Maybe I shouldn’t be shocked, as they collected their works and got off in the City Centre, meeting someone, they said, in Shudehill.
And then I thought, is this what Manchester has become in the second decade of the twenty-first century? Was this a glimpse of the Manchester that lurks beneath the surface, a Manchester which those in power would prefer to brush under the carpet?
This week, as voters across Greater Manchester go to the polls to elect their council members, there is a chance to change.
Twenty years of growth under a continuous Labour administration. Some will argue it has worked well, Manchester is now Britain’s second city, the centre is unrecognisable, people are investing, jobs are increasing, we have a light rail system that is the envy of the country.
But look behind the surface and the cracks are beginning to show.Those achievements have come at a cost. Two debates have sprung up in the last few months, affordable housing and homelessness.
The former appears to have been sacrificed in favour of allowing investment, much of it foreign-backed, to enable the City to reach that number two position.
We have beggars and homeless on our streets, granted it’s not just a Manchester problem but the City’s success in part explains the increase as Manchester is seen as the place to go to earn a living begging.
While the City Centre has prospered, other areas barely a stone’s throw from the bright lights are struggling.
Granted part of the issue is a legacy of the post-industrial economy, as the factories shut in the 1970’s and 1980’s but this is almost two generations. Two generations of families that have never worked, where measures of deprivation are among the worst in the country in terms of education, health, housing, poverty and crime.
It is all very well pointing the finger at Central Government, blaming austerity, but over forty years, shouldn’t some of the spoils of the centre of the City have trickled down?
There have been some dissenting voices from those in power, cynics argue that they are sticking their heads above the parapet now only as the local elections loom.
There hasn’t been much democratic discussion, it’s difficult when ninety-five out of ninety-six councillors belong to one party. Any discussion is carried on behind closed doors as we understand but that hardly gives the citizen much guarantee, while those who dare to argue are shouted down, increasingly by the use of social media or dismissed as cranks.
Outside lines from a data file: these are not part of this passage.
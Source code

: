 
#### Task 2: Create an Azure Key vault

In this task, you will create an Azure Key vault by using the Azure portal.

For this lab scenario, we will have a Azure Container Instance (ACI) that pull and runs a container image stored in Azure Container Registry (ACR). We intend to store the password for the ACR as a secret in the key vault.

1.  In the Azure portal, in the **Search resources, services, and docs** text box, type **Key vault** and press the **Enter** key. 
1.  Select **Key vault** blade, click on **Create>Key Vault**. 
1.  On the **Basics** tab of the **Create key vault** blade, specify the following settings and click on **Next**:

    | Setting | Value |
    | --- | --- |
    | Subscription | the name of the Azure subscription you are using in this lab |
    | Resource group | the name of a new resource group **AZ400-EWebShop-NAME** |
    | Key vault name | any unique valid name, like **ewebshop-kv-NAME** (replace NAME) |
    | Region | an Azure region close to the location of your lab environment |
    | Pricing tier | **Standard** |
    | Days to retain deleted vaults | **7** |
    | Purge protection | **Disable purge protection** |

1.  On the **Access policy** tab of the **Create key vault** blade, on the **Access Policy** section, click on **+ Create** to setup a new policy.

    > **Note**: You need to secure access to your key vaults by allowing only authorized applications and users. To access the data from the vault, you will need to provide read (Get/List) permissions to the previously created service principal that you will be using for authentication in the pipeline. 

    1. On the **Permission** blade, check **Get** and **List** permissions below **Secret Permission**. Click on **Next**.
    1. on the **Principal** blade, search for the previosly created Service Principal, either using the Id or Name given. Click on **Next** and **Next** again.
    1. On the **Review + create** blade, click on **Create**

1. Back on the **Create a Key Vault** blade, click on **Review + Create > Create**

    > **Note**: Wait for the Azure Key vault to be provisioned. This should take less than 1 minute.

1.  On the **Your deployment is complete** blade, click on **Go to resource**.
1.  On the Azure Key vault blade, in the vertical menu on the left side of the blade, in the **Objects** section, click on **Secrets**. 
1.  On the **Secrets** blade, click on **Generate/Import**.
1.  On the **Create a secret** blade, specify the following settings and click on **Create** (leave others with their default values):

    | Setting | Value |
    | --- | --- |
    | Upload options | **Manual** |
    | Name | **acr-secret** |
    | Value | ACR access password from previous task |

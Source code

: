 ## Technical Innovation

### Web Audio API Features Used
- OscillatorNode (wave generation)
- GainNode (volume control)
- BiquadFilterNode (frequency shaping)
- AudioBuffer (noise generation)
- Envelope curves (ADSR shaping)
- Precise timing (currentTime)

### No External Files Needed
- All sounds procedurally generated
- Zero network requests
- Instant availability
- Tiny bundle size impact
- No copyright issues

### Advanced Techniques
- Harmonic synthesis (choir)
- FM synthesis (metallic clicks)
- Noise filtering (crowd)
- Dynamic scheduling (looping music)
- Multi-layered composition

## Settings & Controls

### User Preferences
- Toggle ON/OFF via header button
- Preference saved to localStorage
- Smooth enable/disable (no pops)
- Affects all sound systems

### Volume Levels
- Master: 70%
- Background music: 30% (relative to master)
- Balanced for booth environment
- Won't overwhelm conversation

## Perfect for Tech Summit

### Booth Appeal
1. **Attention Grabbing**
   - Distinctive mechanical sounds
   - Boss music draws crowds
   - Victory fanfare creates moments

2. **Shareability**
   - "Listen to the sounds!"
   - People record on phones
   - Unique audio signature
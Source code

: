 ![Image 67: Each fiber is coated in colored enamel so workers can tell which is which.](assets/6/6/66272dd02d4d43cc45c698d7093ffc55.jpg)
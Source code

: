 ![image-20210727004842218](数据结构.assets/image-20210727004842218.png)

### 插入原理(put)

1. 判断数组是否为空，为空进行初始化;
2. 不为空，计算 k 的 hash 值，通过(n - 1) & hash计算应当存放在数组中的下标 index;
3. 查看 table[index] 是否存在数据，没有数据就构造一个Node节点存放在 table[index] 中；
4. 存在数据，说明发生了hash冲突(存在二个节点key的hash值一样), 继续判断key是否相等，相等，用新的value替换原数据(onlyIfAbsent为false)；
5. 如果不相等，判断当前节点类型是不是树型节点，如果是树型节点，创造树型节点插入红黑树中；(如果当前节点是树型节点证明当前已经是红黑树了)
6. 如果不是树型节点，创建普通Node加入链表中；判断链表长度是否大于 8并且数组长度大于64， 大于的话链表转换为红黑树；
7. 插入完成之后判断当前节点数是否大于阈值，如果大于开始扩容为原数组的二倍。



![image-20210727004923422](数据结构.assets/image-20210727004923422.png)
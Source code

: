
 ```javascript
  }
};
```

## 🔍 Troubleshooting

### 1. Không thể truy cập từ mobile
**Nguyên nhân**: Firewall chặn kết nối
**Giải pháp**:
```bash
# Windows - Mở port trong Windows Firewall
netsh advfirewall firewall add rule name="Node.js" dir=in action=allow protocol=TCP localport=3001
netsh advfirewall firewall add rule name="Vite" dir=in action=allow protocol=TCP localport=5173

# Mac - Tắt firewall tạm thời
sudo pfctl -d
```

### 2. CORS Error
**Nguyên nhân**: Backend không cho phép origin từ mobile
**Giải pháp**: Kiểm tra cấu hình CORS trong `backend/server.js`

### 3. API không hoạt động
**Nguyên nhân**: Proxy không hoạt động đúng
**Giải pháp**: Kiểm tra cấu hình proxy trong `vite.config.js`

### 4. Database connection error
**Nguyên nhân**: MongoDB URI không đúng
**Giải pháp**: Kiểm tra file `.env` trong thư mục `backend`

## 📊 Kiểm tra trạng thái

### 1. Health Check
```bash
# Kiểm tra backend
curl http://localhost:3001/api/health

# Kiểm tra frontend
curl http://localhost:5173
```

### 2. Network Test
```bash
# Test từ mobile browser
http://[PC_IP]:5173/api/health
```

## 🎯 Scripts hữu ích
Campaigner Adam Prince summed it up like this for us:
The failures have been so extreme, from affordable housing to directorships and careerist property leaders, the exemptions and cronyism of developers to architects, of developers avoiding their commitments. The political culture is as ugly as much of the new architecture and abandonment of the people.” adding
“It is not a participatory democracy, but one that excludes and abuses all those that do not fit in the tribal sense of sycophancy to the hierarchical leadership.”
This Thursday, if you don’t agree with how things are being run, then you have a chance to change it. It is a unique opportunity, as due to these ward changes, all three council seats in each ward are up for election.
We don’t have a great record in voting in local elections, less than one in four people turn out generally. Our local Politicians rely on us being lazy and voting for the same party, don’t be fooled.
If you keep voting for the same people and the same party you are going to get the same. This is just common sense. If you think Manchester needs change, then vote for change, don’t vote for the status quo.
It is a very worrying election, but an election with great possibilities for the new opposition, a diversity of voices and cooperation. The Liberal Democrats, The Greens, the Independents, and others all have a vital voice to add.
If we can learn to only reward politicians with votes when they do what we want, we will then have true democracy. We need to move away from party loyalty. Just like our insurance or utilities, we should change so we get a better deal otherwise they take us for granted.
If you don’t take responsibility and vote for what you want, then don’t moan when decisions are made you don’t like. So use your vote to influence local issues, your vote has no power to change national issues. If people get the government they deserve: we vote them in, they work for us, if it goes wrong who else is to blame”?